Content starts

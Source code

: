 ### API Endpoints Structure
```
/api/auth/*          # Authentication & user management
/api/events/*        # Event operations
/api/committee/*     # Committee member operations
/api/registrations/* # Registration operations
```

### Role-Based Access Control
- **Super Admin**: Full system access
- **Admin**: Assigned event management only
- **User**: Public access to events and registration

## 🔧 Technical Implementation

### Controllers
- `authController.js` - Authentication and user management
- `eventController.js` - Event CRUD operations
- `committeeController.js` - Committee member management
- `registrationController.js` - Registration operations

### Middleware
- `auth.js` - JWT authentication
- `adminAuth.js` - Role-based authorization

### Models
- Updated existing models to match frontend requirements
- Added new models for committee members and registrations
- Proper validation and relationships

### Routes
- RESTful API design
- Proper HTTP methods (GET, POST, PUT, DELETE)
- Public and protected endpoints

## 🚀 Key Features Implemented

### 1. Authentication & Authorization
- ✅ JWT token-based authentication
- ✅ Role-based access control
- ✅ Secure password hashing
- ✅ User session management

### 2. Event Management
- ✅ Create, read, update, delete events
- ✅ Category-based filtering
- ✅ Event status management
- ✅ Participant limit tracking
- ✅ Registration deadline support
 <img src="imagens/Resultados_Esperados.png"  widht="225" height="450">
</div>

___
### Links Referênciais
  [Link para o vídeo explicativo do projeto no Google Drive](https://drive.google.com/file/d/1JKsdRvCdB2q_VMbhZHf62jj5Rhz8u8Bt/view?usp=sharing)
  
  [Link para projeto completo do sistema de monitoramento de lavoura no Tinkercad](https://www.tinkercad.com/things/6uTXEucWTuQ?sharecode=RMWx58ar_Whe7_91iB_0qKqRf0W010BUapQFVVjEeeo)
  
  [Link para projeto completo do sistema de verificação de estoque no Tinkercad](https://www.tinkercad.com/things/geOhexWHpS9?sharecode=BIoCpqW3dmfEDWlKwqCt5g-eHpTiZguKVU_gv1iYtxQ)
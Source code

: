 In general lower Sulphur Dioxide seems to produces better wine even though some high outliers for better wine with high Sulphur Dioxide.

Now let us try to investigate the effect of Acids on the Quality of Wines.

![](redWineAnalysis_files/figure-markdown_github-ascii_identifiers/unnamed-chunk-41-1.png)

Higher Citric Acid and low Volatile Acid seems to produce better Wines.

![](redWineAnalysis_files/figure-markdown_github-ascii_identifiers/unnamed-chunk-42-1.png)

Content ends

▶ _TASK INSTRUCTIONS_: Write the entries again, exactly as they stand.

▶ _ANSWER BELOW_:
Source code

: ### API Endpoints Structure
```
/api/auth/*          # Authentication & user management
/api/events/*        # Event operations
/api/committee/*     # Committee member operations
/api/registrations/* # Registration operations
```

### Role-Based Access Control
- **Super Admin**: Full system access
- **Admin**: Assigned event management only
- **User**: Public access to events and registration

## 🔧 Technical Implementation

### Controllers
- `authController.js` - Authentication and user management
- `eventController.js` - Event CRUD operations
- `committeeController.js` - Committee member management
- `registrationController.js` - Registration operations

### Middleware
- `auth.js` - JWT authentication
- `adminAuth.js` - Role-based authorization

### Models
- Updated existing models to match frontend requirements
- Added new models for committee members and registrations
- Proper validation and relationships

### Routes
- RESTful API design
- Proper HTTP methods (GET, POST, PUT, DELETE)
- Public and protected endpoints

## 🚀 Key Features Implemented

### 1. Authentication & Authorization
- ✅ JWT token-based authentication
- ✅ Role-based access control
- ✅ Secure password hashing
- ✅ User session management

### 2. Event Management
- ✅ Create, read, update, delete events
- ✅ Category-based filtering
- ✅ Event status management
- ✅ Participant limit tracking
- ✅ Registration deadline support
 <img src="imagens/Resultados_Esperados.png"  widht="225" height="450">
</div>

___
### Links Referênciais
  [Link para o vídeo explicativo do projeto no Google Drive](https://drive.google.com/file/d/1JKsdRvCdB2q_VMbhZHf62jj5Rhz8u8Bt/view?usp=sharing)
  
  [Link para projeto completo do sistema de monitoramento de lavoura no Tinkercad](https://www.tinkercad.com/things/6uTXEucWTuQ?sharecode=RMWx58ar_Whe7_91iB_0qKqRf0W010BUapQFVVjEeeo)
  
  [Link para projeto completo do sistema de verificação de estoque no Tinkercad](https://www.tinkercad.com/things/geOhexWHpS9?sharecode=BIoCpqW3dmfEDWlKwqCt5g-eHpTiZguKVU_gv1iYtxQ)
Source code

: In general lower Sulphur Dioxide seems to produces better wine even though some high outliers for better wine with high Sulphur Dioxide.

Now let us try to investigate the effect of Acids on the Quality of Wines.

![](redWineAnalysis_files/figure-markdown_github-ascii_identifiers/unnamed-chunk-41-1.png)

Higher Citric Acid and low Volatile Acid seems to produce better Wines.

![](redWineAnalysis_files/figure-markdown_github-ascii_identifiers/unnamed-chunk-42-1.png)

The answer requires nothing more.